Upon entering, I brandished said Christmas tree stand at SuperWife and said, in my best SCARFACE tones, "Say hello to my leetle fren'".

SuperWife's eyes bugged out of her head as she beheld a Galaxy Class Christmas tree stand, a Christmas tree stand that might have been designed by Tony Stark to send blasting at high velocity straight through the helmeted head of the Titanium Man, a Christmas tree stand that looked much as if our old Christmas tree stand had shouted "Shazam!" and been magically transformed into Treestand Marvel. This was a Christmas tree stand of supreme power, a Christmas tree stand such as God might have handed down to Moses on the mountaintop, constructed from the indestructible mithril bones of a fallen archangel, flash-welded in the heart of a nuclear holocaust, clobbered by gamma rays and bitten by a radioactive spider. This was the Last Christmas Tree Stand From Doomed Krypton. Such a Christmas tree stand as this, when first spotted by Han Solo or Princess Lea, might well have surprised a squeaked "That's no moon!" from their stunned, awestruck lips.

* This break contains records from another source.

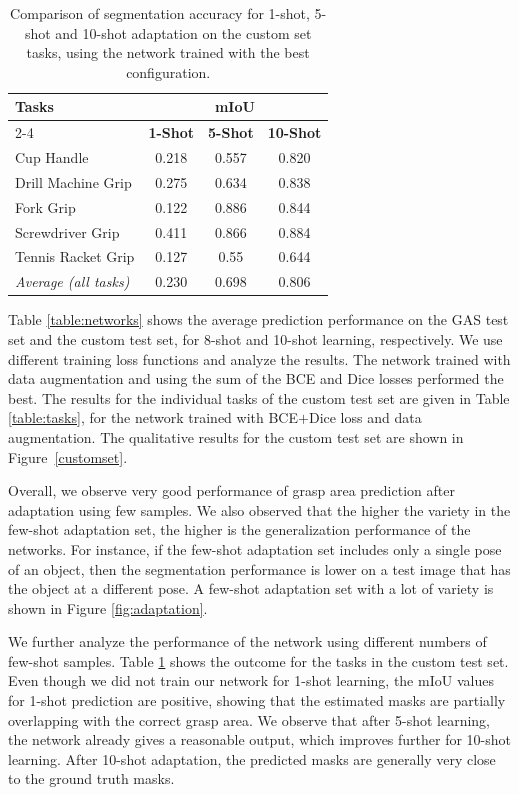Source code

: \documentclass[letterpaper]{article} %
\begin{document}
\begin{table}[h!]
\centering
\caption{Comparison of segmentation accuracy for 1-shot, 5-shot and 10-shot adaptation on the custom set tasks, using the network trained with the best configuration.}
\begin{tabular}{|p{3.3cm}|c|c|c|}
 \hline
 \multirow{2}{*}{\textbf{Tasks}} & \multicolumn{3}{c|}{\textbf{mIoU}} \\ \cline{2-4}
 & \textbf{1-Shot}  & \textbf{5-Shot} & \textbf{10-Shot} \\
 \hline
 Cup Handle & 0.218 & 0.557 & 0.820 \\
 \hline
 Drill Machine Grip & 0.275 & 0.634 & 0.838 \\
 \hline
 Fork Grip & 0.122 & 0.886 & 0.844 \\
 \hline
 Screwdriver Grip & 0.411 & 0.866 & 0.884\\
 \hline
 Tennis Racket Grip & 0.127 & 0.55 & 0.644 \\
 \hline
 \textit{Average (all tasks)} & 0.230 & 0.698 & 0.806 \\
 \hline
\end{tabular}
\label{table:shots}
\end{table}

Table \ref{table:networks} shows the average prediction performance on the GAS test set and the custom test set,  for 8-shot and 10-shot learning, respectively. We use different training loss functions and analyze the results. The network trained with data augmentation and using the sum of the BCE and Dice losses performed the best. The results for the individual tasks of the custom test set are given in Table \ref{table:tasks}, for the network trained with BCE$ + $Dice loss and data augmentation. The qualitative results for the custom test set are shown in Figure~\ref{customset}.

Overall, we observe very good performance of grasp area prediction after adaptation using few samples. We also observed that the higher the variety in the few-shot adaptation set, the higher is the generalization performance of the networks. For instance, if the few-shot adaptation set includes only a single pose of an object, then the segmentation performance is lower on a test image that has the object at a different pose. A few-shot adaptation set with a lot of variety is shown in Figure \ref{fig:adaptation}.

We further analyze the performance of the network using different numbers of few-shot samples. Table \ref{table:shots} shows the outcome for the tasks in the custom test set. Even though we did not train our network for 1-shot learning, the mIoU values for 1-shot prediction are positive, showing that the estimated masks are partially overlapping with the correct grasp area. We observe that after 5-shot learning, the network already gives a reasonable output, which improves further for 10-shot learning. After 10-shot adaptation, the predicted masks are generally very close to the ground truth masks.
\end{document}
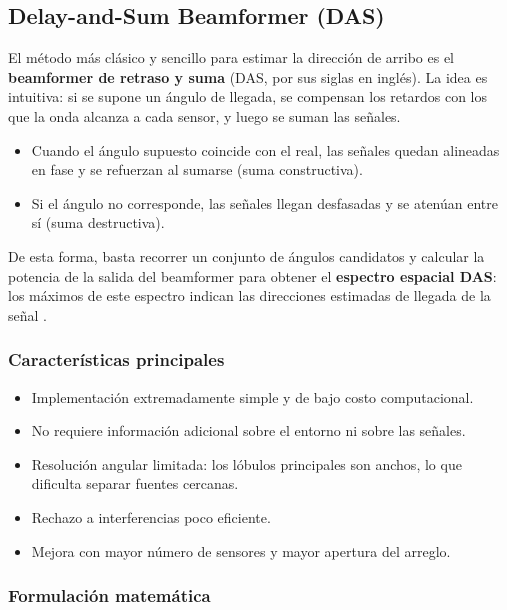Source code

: \subsection{Delay-and-Sum Beamformer (DAS)}\label{sec:doa:das}

El método más clásico y sencillo para estimar la dirección de arribo es el 
\textbf{beamformer de retraso y suma} (DAS, por sus siglas en inglés).  
La idea es intuitiva: si se supone un ángulo de llegada, se compensan los retardos 
con los que la onda alcanza a cada sensor, y luego se suman las señales.  

\begin{itemize}
	\item Cuando el ángulo supuesto coincide con el real, las señales quedan alineadas en fase 
	y se refuerzan al sumarse (suma constructiva).  
	\item Si el ángulo no corresponde, las señales llegan desfasadas 
	y se atenúan entre sí (suma destructiva).  
\end{itemize}

De esta forma, basta recorrer un conjunto de ángulos candidatos y calcular la potencia 
de la salida del beamformer para obtener el \textbf{espectro espacial DAS}: 
los máximos de este espectro indican las direcciones estimadas de llegada de la señal 
\cite{YangBook}.

\subsubsection*{Características principales}
\begin{itemize}
	\item Implementación extremadamente simple y de bajo costo computacional.  
	\item No requiere información adicional sobre el entorno ni sobre las señales.  
	\item Resolución angular limitada: los lóbulos principales son anchos, 
	lo que dificulta separar fuentes cercanas.  
	\item Rechazo a interferencias poco eficiente.  
	\item Mejora con mayor número de sensores y mayor apertura del arreglo.  
\end{itemize}

\subsubsection*{Formulación matemática}

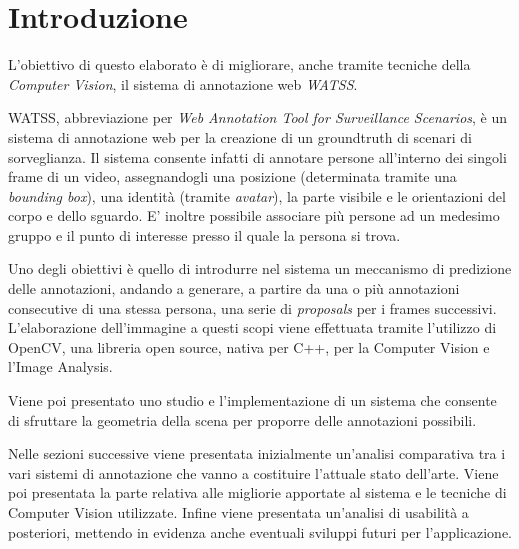 \section{Introduzione}

L'obiettivo di questo elaborato è di migliorare, anche tramite tecniche della \emph{Computer Vision}, il sistema di annotazione web \emph{WATSS}\cite{Bartoli:2015:WWA:2733373.2807411}.

WATSS, abbreviazione per \emph{Web Annotation Tool for Surveillance Scenarios}, è un sistema di annotazione web per la creazione di un groundtruth di scenari di sorveglianza. Il sistema consente infatti di annotare persone all'interno dei singoli frame di un video, assegnandogli una posizione (determinata tramite una \emph{bounding box}), una identità (tramite \emph{avatar}), la parte visibile e le orientazioni del corpo e dello sguardo. E' inoltre possibile associare più persone ad un medesimo gruppo e il punto di interesse presso il quale la persona si trova.


Uno degli obiettivi è quello di introdurre nel sistema un meccanismo di predizione delle annotazioni, andando a generare, a partire da una o più annotazioni consecutive di una stessa persona, una serie di \emph{proposals} per i frames successivi. 
L'elaborazione dell'immagine a questi scopi viene effettuata tramite l'utilizzo di OpenCV, una libreria open source, nativa per C++, per la Computer Vision e l'Image Analysis.

Viene poi presentato uno studio e l'implementazione di un sistema che consente di sfruttare la geometria della scena per proporre delle annotazioni possibili.

Nelle sezioni successive viene presentata inizialmente un'analisi comparativa tra i vari sistemi di annotazione che vanno a costituire l'attuale stato dell'arte. Viene poi presentata la parte relativa alle migliorie apportate al sistema e le tecniche di Computer Vision utilizzate. Infine viene presentata un'analisi di usabilità a posteriori, mettendo in evidenza anche eventuali sviluppi futuri per l'applicazione.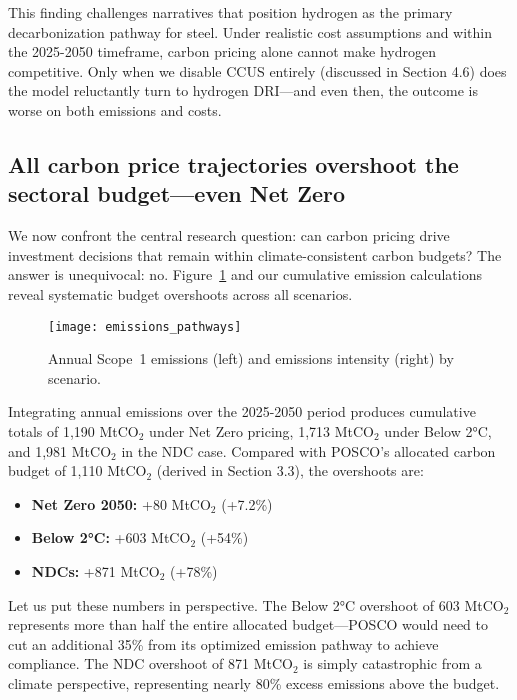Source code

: This finding challenges narratives that position hydrogen as the primary decarbonization pathway for steel. Under realistic cost assumptions and within the 2025-2050 timeframe, carbon pricing alone cannot make hydrogen competitive. Only when we disable CCUS entirely (discussed in Section 4.6) does the model reluctantly turn to hydrogen DRI—and even then, the outcome is worse on both emissions and costs.

\subsection{All carbon price trajectories overshoot the sectoral budget—even Net Zero}

We now confront the central research question: can carbon pricing drive investment decisions that remain within climate-consistent carbon budgets? The answer is unequivocal: no. Figure~\ref{fig:emissions-pathways} and our cumulative emission calculations reveal systematic budget overshoots across all scenarios.

\begin{figure}[!t]
  \centering
  \texttt{[image: emissions\_pathways]}
  \caption{Annual Scope~1 emissions (left) and emissions intensity (right) by scenario.}
  \label{fig:emissions-pathways}
\end{figure}

Integrating annual emissions over the 2025-2050 period produces cumulative totals of 1,190 MtCO$_2$ under Net Zero pricing, 1,713 MtCO$_2$ under Below 2°C, and 1,981 MtCO$_2$ in the NDC case. Compared with POSCO's allocated carbon budget of 1,110 MtCO$_2$ (derived in Section 3.3), the overshoots are:

\begin{itemize}[leftmargin=*]
  \item \textbf{Net Zero 2050:} +80 MtCO$_2$ (+7.2\%)
  \item \textbf{Below 2°C:} +603 MtCO$_2$ (+54\%)
  \item \textbf{NDCs:} +871 MtCO$_2$ (+78\%)
\end{itemize}

Let us put these numbers in perspective. The Below 2°C overshoot of 603 MtCO$_2$ represents more than half the entire allocated budget—POSCO would need to cut an additional 35\% from its optimized emission pathway to achieve compliance. The NDC overshoot of 871 MtCO$_2$ is simply catastrophic from a climate perspective, representing nearly 80\% excess emissions above the budget.

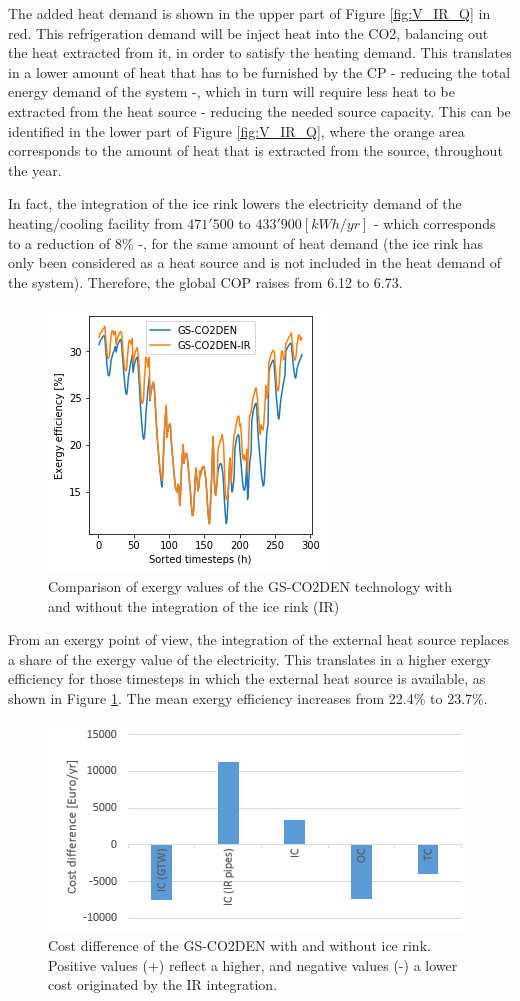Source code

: \documentclass{article}
\begin{document}
The added heat demand is shown in the upper part of Figure \ref{fig:V_IR_Q} in red. This refrigeration demand will be inject heat into the CO2, balancing out the heat extracted from it, in order to satisfy the heating demand. This translates in a lower amount of heat that has to be furnished by the CP - reducing the total energy demand of the system -, which in turn will require less heat to be extracted from the heat source - reducing the needed source capacity. This can be identified in the lower part of Figure \ref{fig:V_IR_Q}, where the orange area corresponds to the amount of heat that is extracted from the source, throughout the year.

In fact, the integration of the ice rink lowers the electricity demand of the heating/cooling facility from $471'500$ to $433'900 [kWh/yr]$ - which corresponds to a reduction of 8\% -, for the same amount of heat demand (the ice rink has only been considered as a heat source and is not included in the heat demand of the system). Therefore, the global COP raises from 6.12 to 6.73.

\begin{figure}[tph]
	\centering
	\includegraphics[width=0.45\linewidth]{Images/V_IR_exe}
	\caption{Comparison of exergy values of the GS-CO2DEN technology with and without the integration of the ice rink (IR)}
	\label{fig:virexe}
\end{figure}

From an exergy point of view, the integration of the external heat source replaces a share of the exergy value of the electricity. This translates in a higher exergy efficiency for those timesteps in which the external heat source is available, as shown in Figure \ref{fig:virexe}. The mean exergy efficiency increases from 22.4\% to 23.7\%.

\begin{figure}[tph]
	\centering
	\includegraphics[width=0.7\linewidth]{Images/V_IR_cost}
	\caption{Cost difference of the GS-CO2DEN with and without ice rink. Positive values (+) reflect a higher, and negative values (-) a lower cost originated by the IR integration.}
	\label{fig:V_IR_cost}
\end{figure}
\end{document}
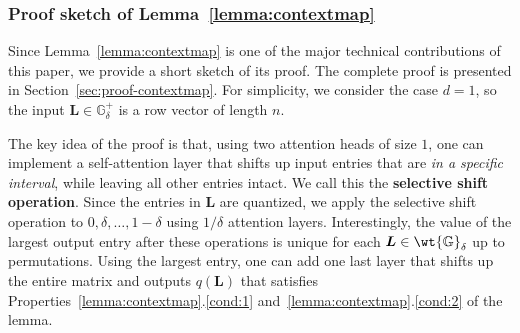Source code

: \documentclass{article} %
\def\mL{{\bm{L}}}
\def\sG{{\mathbb{G}}}
\begin{document}
\vspace*{-3pt}
\subsubsection{Proof sketch of Lemma~\ref{lemma:contextmap}}
\vspace*{-3pt}
Since Lemma~\ref{lemma:contextmap} is one of the major technical contributions of this paper, we provide a short sketch of its proof. The complete proof is presented in Section~\ref{sec:proof-contextmap}.
For simplicity, we consider the case $d = 1$, so the input $\mL \in \sG^+_{\delta}$ is a row vector of length $n$. 

The key idea of the proof is that, using two attention heads of size $1$, one can implement a self-attention layer that shifts up input entries that are \emph{in a specific interval}, while leaving all other entries intact. We call this the \textbf{selective shift operation}. Since the entries in $\mL$ are quantized, we apply the selective shift operation to $0, \delta, \dots, 1-\delta$ using $1/\delta$ attention layers. Interestingly, the value of the largest output entry after these operations is unique for each $\mL \in \wt {\sG}_{\delta}$ up to permutations. Using the largest entry, one can add one last layer that shifts up the entire matrix and outputs $q(\mL)$ that satisfies Properties~\ref{lemma:contextmap}.\ref{cond:1} and~\ref{lemma:contextmap}.\ref{cond:2} of the lemma.
\end{document}
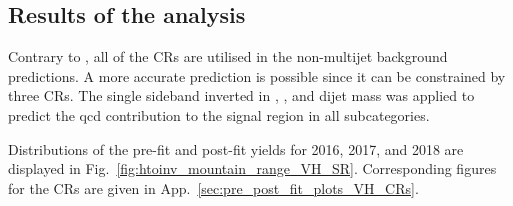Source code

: 

\subsection{Results of the \texorpdfstring{\VH}{VH} analysis}
\label{subsec:htoinv_analysis_VH}

Contrary to \ttH, all of the \glspl{CR} are utilised in the non-multijet background predictions. A more accurate \ztonunu prediction is possible since it can be constrained by three \glspl{CR}. The single sideband inverted in \mindphi, \omegaTilde, and dijet mass was applied to predict the \acrshort{qcd} contribution to the signal region in all \VH subcategories.

Distributions of the pre-fit and post-fit yields for 2016, 2017, and 2018 are displayed in Fig.~\ref{fig:htoinv_mountain_range_VH_SR}. Corresponding figures for the \glspl{CR} are given in App.~\ref{sec:pre_post_fit_plots_VH_CRs}.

"Okay," SuperWife said, "that looks like it will work."

And it did.

So, our Christmas tree is up.

UPDATE: And now, it's decorated! Photos as digital photography apparatus presents itself. But I did find a graphic of the Norse God of Christmas Tree Stands, see above.

Wednesday, December 05, 2007

Crawlin'

Everybody is excused from commenting on this one. Hell, you're all excused from READing it. There are few things more boring than watching other people roleplay, but one of those things is doubtless reading about it.

Okay. Because the greeks don't want no geeks... or... something... Dungeon Run Blogging --

I've been running my World of Empire campaign again sporadically since Nate moved down here, for a very small family party that always consists of Nate and SuperWife's characters (Gory and T'Cheyne, the last is pronounced like 'machine' if you sub in a 't' for the 'm'), and that often or even usually includes one or sometimes both of the older two SuperKids' characters (whose names I cannot remember right now -- well, Super Dependable Teen's is something unpronouncable like S'Keeaaa, and she's on this kick of sleeping with every male NPC she runs across because she knows it aggravates her mother, so the rest of the party all just call her 'Skank', and Super Drama Teen's is something like 'Gara', but as the other PCs are members of a very dark skinned race known as Northarks, and Gara is a very paleskinned Sothark, she's mostly known as 'Token' -- hey, we're all SOUTH PARK fans around here, deal with it and move on).

I tried to set up a 'get your feet wet' scenario that would be simple and straightforward, without the choking layers of political intrigue and behind-the- scenes machinations I normally plaster every adventure liberally with, all of which is usually pointless anyway, because none of my players ever pay any attention to any of it. To that end, I contrived a way for the party to come into possession of an old stone tablet that supposedly contained a vital clue to a centuries old, long hidden pirate horde.

The gimmick was, the stone tablet was actually magically preserved by a stasis spell, and inside it, there was a scrap of vellum on which was written a detailed map. The party had to (a) figure out there was a stasis on the tablet, and then (b) get it removed, after which they would have to (c) figure out that there was something hidden inside the tablet and get it out. (With the stasis off, that last could be accomplished as easily as dropping the tablet onto a hard surface from a few feet in the air.) Then they'd have a treasure map, which would lead to a big horde of goodies guarded by a fairly low level monster (for my campaign, anyway; basically, a giant worm, called, in a fit of brilliant dungeon master originality, a wurm).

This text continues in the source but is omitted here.